In a paella pan or a wide, metal pan, heat 2 tablespoons of oil over medium-high heat. Add onions, garlic, sausage and chicken. Saute until meats are no longer pink.

Add bell peppers and fry for one minute. Mix in tomatoes. Add in the dry rice and stir and lightly fry it for a minute or two with the other ingredients.

With heat on high, pour in broth, water, lemon juice and salt. Bring rice mixture to a rolling boil. Stir in saffron. Reduce heat to medium-low, cover and allow to cook, approximately 10-15 minutes until rice is fork tender, yet fluffy.

In a separate skillet, over high heat, heat 2 tablespoons of oil. In the meantime, season shrimp, lobster and clams with salt, pepper and cayenne powder. Add shrimp and fry it for 5-6 minutes, stirring a couple of times so both sides cook. Take the shrimp out of the skillet and keep aside. Sear lobster pieces on both sides, 4-5 minutes per side. Remove it from the skillet and keep aside.

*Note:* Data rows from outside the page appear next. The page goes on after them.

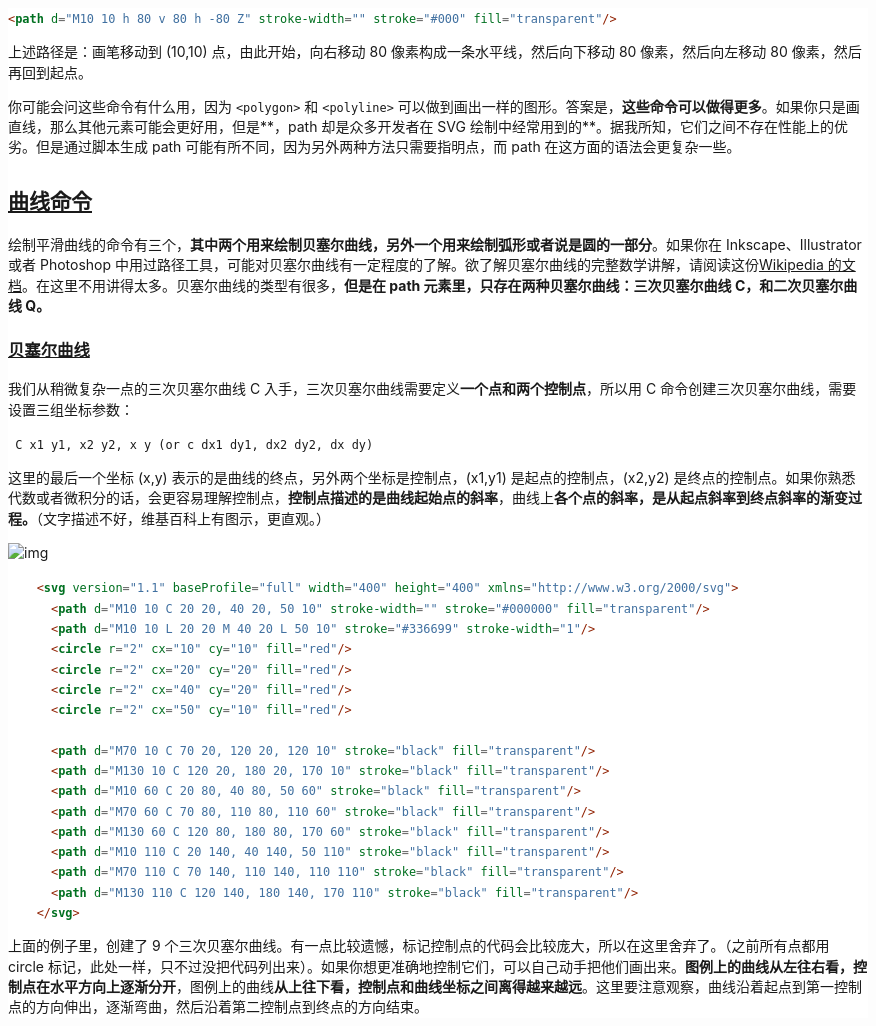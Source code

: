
 ```html
<path d="M10 10 h 80 v 80 h -80 Z" stroke-width="" stroke="#000" fill="transparent"/>
```

上述路径是：画笔移动到 (10,10) 点，由此开始，向右移动 80 像素构成一条水平线，然后向下移动 80 像素，然后向左移动 80 像素，然后再回到起点。

你可能会问这些命令有什么用，因为 `<polygon>` 和 `<polyline>` 可以做到画出一样的图形。答案是，**这些命令可以做得更多**。如果你只是画直线，那么其他元素可能会更好用，但是**，path 却是众多开发者在 SVG 绘制中经常用到的**。据我所知，它们之间不存在性能上的优劣。但是通过脚本生成 path 可能有所不同，因为另外两种方法只需要指明点，而 path 在这方面的语法会更复杂一些。

## [曲线命令](https://developer.mozilla.org/zh-CN/docs/Web/SVG/Tutorial/Paths#curve_commands)

绘制平滑曲线的命令有三个，**其中两个用来绘制贝塞尔曲线，另外一个用来绘制弧形或者说是圆的一部分**。如果你在 Inkscape、Illustrator 或者 Photoshop 中用过路径工具，可能对贝塞尔曲线有一定程度的了解。欲了解贝塞尔曲线的完整数学讲解，请阅读这份[Wikipedia 的文档](http://en.wikipedia.org/wiki/Bézier_curve)。在这里不用讲得太多。贝塞尔曲线的类型有很多，**但是在 path 元素里，只存在两种贝塞尔曲线：三次贝塞尔曲线 C，和二次贝塞尔曲线 Q。**

### [贝塞尔曲线](https://developer.mozilla.org/zh-CN/docs/Web/SVG/Tutorial/Paths#bezier_curves)

我们从稍微复杂一点的三次贝塞尔曲线 C 入手，三次贝塞尔曲线需要定义**一个点和两个控制点**，所以用 C 命令创建三次贝塞尔曲线，需要设置三组坐标参数：

```
 C x1 y1, x2 y2, x y (or c dx1 dy1, dx2 dy2, dx dy)
```

这里的最后一个坐标 (x,y) 表示的是曲线的终点，另外两个坐标是控制点，(x1,y1) 是起点的控制点，(x2,y2) 是终点的控制点。如果你熟悉代数或者微积分的话，会更容易理解控制点，**控制点描述的是曲线起始点的斜率**，曲线上**各个点的斜率，是从起点斜率到终点斜率的渐变过程。**（文字描述不好，维基百科上有图示，更直观。）

![img](https://developer.mozilla.org/@api/deki/files/159/=Cubic_Bezier_Curves.png)

```html
    <svg version="1.1" baseProfile="full" width="400" height="400" xmlns="http://www.w3.org/2000/svg">
      <path d="M10 10 C 20 20, 40 20, 50 10" stroke-width="" stroke="#000000" fill="transparent"/>
      <path d="M10 10 L 20 20 M 40 20 L 50 10" stroke="#336699" stroke-width="1"/>
      <circle r="2" cx="10" cy="10" fill="red"/>
      <circle r="2" cx="20" cy="20" fill="red"/>
      <circle r="2" cx="40" cy="20" fill="red"/>
      <circle r="2" cx="50" cy="10" fill="red"/>

      <path d="M70 10 C 70 20, 120 20, 120 10" stroke="black" fill="transparent"/>
      <path d="M130 10 C 120 20, 180 20, 170 10" stroke="black" fill="transparent"/>
      <path d="M10 60 C 20 80, 40 80, 50 60" stroke="black" fill="transparent"/>
      <path d="M70 60 C 70 80, 110 80, 110 60" stroke="black" fill="transparent"/>
      <path d="M130 60 C 120 80, 180 80, 170 60" stroke="black" fill="transparent"/>
      <path d="M10 110 C 20 140, 40 140, 50 110" stroke="black" fill="transparent"/>
      <path d="M70 110 C 70 140, 110 140, 110 110" stroke="black" fill="transparent"/>
      <path d="M130 110 C 120 140, 180 140, 170 110" stroke="black" fill="transparent"/>
    </svg>
```

上面的例子里，创建了 9 个三次贝塞尔曲线。有一点比较遗憾，标记控制点的代码会比较庞大，所以在这里舍弃了。（之前所有点都用 circle 标记，此处一样，只不过没把代码列出来）。如果你想更准确地控制它们，可以自己动手把他们画出来。**图例上的曲线从左往右看，控制点在水平方向上逐渐分开**，图例上的曲线**从上往下看，控制点和曲线坐标之间离得越来越远**。这里要注意观察，曲线沿着起点到第一控制点的方向伸出，逐渐弯曲，然后沿着第二控制点到终点的方向结束。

Lower the heat on the skillet to medium heat and stir in clams and cover the skillet with a lid. Cook until they open up in their own steam, about 5- 10 minutes depending on the size of the clams (discard unopened clams).

Once rice mixture has absorbed all liquid, sprinkle in peas and mix once more. Top the rice with shrimp, lobster pieces and clams.

Increase heat to high and cover the pan for 2-3 minutes. Be careful not to burn it—you just want to brown the bottom for a golden rice crust, commonly known as socarrat.

Remove pan from the heat and garnish with parsley and lemon wedges.